◆ Extracted records
○ ○ ○ ○ ○ ○ ○

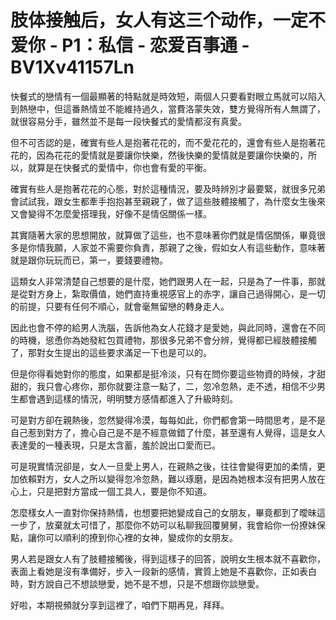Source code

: # 肢体接触后，女人有这三个动作，一定不爱你 - P1：私信 - 恋爱百事通 - BV1Xv41157Ln

快餐式的戀情有一個最顯著的特點就是時效短，兩個人只要看對眼立馬就可以陷入到熱戀中，但這番熱情並不能維持過久，當費洛蒙失效，雙方覺得所有人無謂了，就很容易分手，雖然並不是每一段快餐式的愛情都沒有真愛。

但不可否認的是，確實有些人是抱著花花的，而不愛花花的，還會有些人是抱著花花的，因為花花的愛情就是要讓你快樂，然後快樂的愛情就是要讓你快樂的，所以，就算是在快餐式的愛情中，你也會有愛的平衡。

確實有些人是抱著花花的心態，對於這種情況，要及時辨別才最要緊，就很多兄弟會試試我，跟女生都牽手抱抱甚至親親了，做了這些肢體接觸了，為什麼女生後來又會變得不怎麼愛搭理我，好像不是情侶關係一樣。

其實隨著大家的思想開放，就算做了這些，也不意味著你們就是情侶關係，畢竟很多是你情我願，人家並不需要你負責，那親了之後，假如女人有這些動作，意味著就是跟你玩玩而已，第一，要錢要禮物。

這類女人非常清楚自己想要的是什麼，她們跟男人在一起，只是為了一件事，那就是從對方身上，紮取價值，她們直持重視感官上的赤字，讓自己過得開心，是一切的前提，只要有任何不順心，就會毫無留戀的轉身走人。

因此也會不停的給男人洗腦，告訴他為女人花錢才是愛她，與此同時，還會在不同的時機，慫恿你為她發紅包買禮物，那很多兄弟不會分辨，覺得都已經肢體接觸了，那對女生提出的這些要求滿足一下也是可以的。

但是你得看她對你的態度，如果都是挺冷淡，只有在問你要這些物資的時候，才甜甜的，我只會心疼你，那你就要注意一點了，二，忽冷忽熱，走不透，相信不少男生都會遇到這樣的情況，明明雙方感情都進入了升級時刻。

可是對方卻在親熱後，忽然變得冷漠，每每如此，你們都會第一時間思考，是不是自己惹到對方了，擔心自己是不是不經意做錯了什麼，甚至還有人覺得，這是女人表達愛的一種表現，只是太含蓄，羞於說出口愛而已。

可是現實情況卻是，女人一旦愛上男人，在親熱之後，往往會變得更加的柔情，更加依賴對方，女人之所以變得忽冷忽熱，難以琢磨，是因為她根本沒有把男人放在心上，只是把對方當成一個工具人，要是你不知道。

怎麼樣女人一直對你保持熱情，也想要把她變成自己的女朋友，畢竟都到了曖昧這一步了，放棄就太可惜了，那麼你不妨可以私聊我回覆舅舅，我會給你一份撩妹保點，讓你可以順利的撩到你心裡的女神，變成你的女朋友。

男人若是跟女人有了肢體接觸後，得到這樣子的回答，說明女生根本就不喜歡你，表面上看她是沒有準備好，步入一段新的感情，實質上她是不喜歡你，正如表白時，對方說自己不想談戀愛，她不是不想，只是不想跟你談戀愛。

好啦，本期視頻就分享到這裡了，咱們下期再見，拜拜。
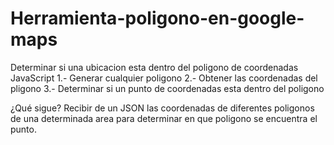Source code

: # Herramienta-poligono-en-google-maps
Determinar si una ubicacion esta dentro del poligono de coordenadas JavaScript
1.- Generar cualquier poligono
2.- Obtener las coordenadas del pligono
3.- Determinar si un punto de coordenadas esta dentro del poligono

¿Qué sigue?
Recibir de un JSON las coordenadas de diferentes poligonos de una determinada area para determinar en que poligono se encuentra el punto.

○ ○ ○ ○ ○ ○ ○

◆ Directions for this task
Take the line containing "恋爱百事通 - BV1Xv41157Ln" as the first line and the last line of the data above as the final one, and output exactly the lines between them, inclusive, with no pictures.

◆ Output for this exercise
: # 肢体接触后，女人有这三个动作，一定不爱你 - P1：私信 - 恋爱百事通 - BV1Xv41157Ln

快餐式的戀情有一個最顯著的特點就是時效短，兩個人只要看對眼立馬就可以陷入到熱戀中，但這番熱情並不能維持過久，當費洛蒙失效，雙方覺得所有人無謂了，就很容易分手，雖然並不是每一段快餐式的愛情都沒有真愛。

但不可否認的是，確實有些人是抱著花花的，而不愛花花的，還會有些人是抱著花花的，因為花花的愛情就是要讓你快樂，然後快樂的愛情就是要讓你快樂的，所以，就算是在快餐式的愛情中，你也會有愛的平衡。

確實有些人是抱著花花的心態，對於這種情況，要及時辨別才最要緊，就很多兄弟會試試我，跟女生都牽手抱抱甚至親親了，做了這些肢體接觸了，為什麼女生後來又會變得不怎麼愛搭理我，好像不是情侶關係一樣。

其實隨著大家的思想開放，就算做了這些，也不意味著你們就是情侶關係，畢竟很多是你情我願，人家並不需要你負責，那親了之後，假如女人有這些動作，意味著就是跟你玩玩而已，第一，要錢要禮物。

這類女人非常清楚自己想要的是什麼，她們跟男人在一起，只是為了一件事，那就是從對方身上，紮取價值，她們直持重視感官上的赤字，讓自己過得開心，是一切的前提，只要有任何不順心，就會毫無留戀的轉身走人。

因此也會不停的給男人洗腦，告訴他為女人花錢才是愛她，與此同時，還會在不同的時機，慫恿你為她發紅包買禮物，那很多兄弟不會分辨，覺得都已經肢體接觸了，那對女生提出的這些要求滿足一下也是可以的。

但是你得看她對你的態度，如果都是挺冷淡，只有在問你要這些物資的時候，才甜甜的，我只會心疼你，那你就要注意一點了，二，忽冷忽熱，走不透，相信不少男生都會遇到這樣的情況，明明雙方感情都進入了升級時刻。

可是對方卻在親熱後，忽然變得冷漠，每每如此，你們都會第一時間思考，是不是自己惹到對方了，擔心自己是不是不經意做錯了什麼，甚至還有人覺得，這是女人表達愛的一種表現，只是太含蓄，羞於說出口愛而已。

可是現實情況卻是，女人一旦愛上男人，在親熱之後，往往會變得更加的柔情，更加依賴對方，女人之所以變得忽冷忽熱，難以琢磨，是因為她根本沒有把男人放在心上，只是把對方當成一個工具人，要是你不知道。

怎麼樣女人一直對你保持熱情，也想要把她變成自己的女朋友，畢竟都到了曖昧這一步了，放棄就太可惜了，那麼你不妨可以私聊我回覆舅舅，我會給你一份撩妹保點，讓你可以順利的撩到你心裡的女神，變成你的女朋友。

男人若是跟女人有了肢體接觸後，得到這樣子的回答，說明女生根本就不喜歡你，表面上看她是沒有準備好，步入一段新的感情，實質上她是不喜歡你，正如表白時，對方說自己不想談戀愛，她不是不想，只是不想跟你談戀愛。

好啦，本期視頻就分享到這裡了，咱們下期再見，拜拜。
Source code

: # Herramienta-poligono-en-google-maps
Determinar si una ubicacion esta dentro del poligono de coordenadas JavaScript
1.- Generar cualquier poligono
2.- Obtener las coordenadas del pligono
3.- Determinar si un punto de coordenadas esta dentro del poligono

¿Qué sigue?
Recibir de un JSON las coordenadas de diferentes poligonos de una determinada area para determinar en que poligono se encuentra el punto.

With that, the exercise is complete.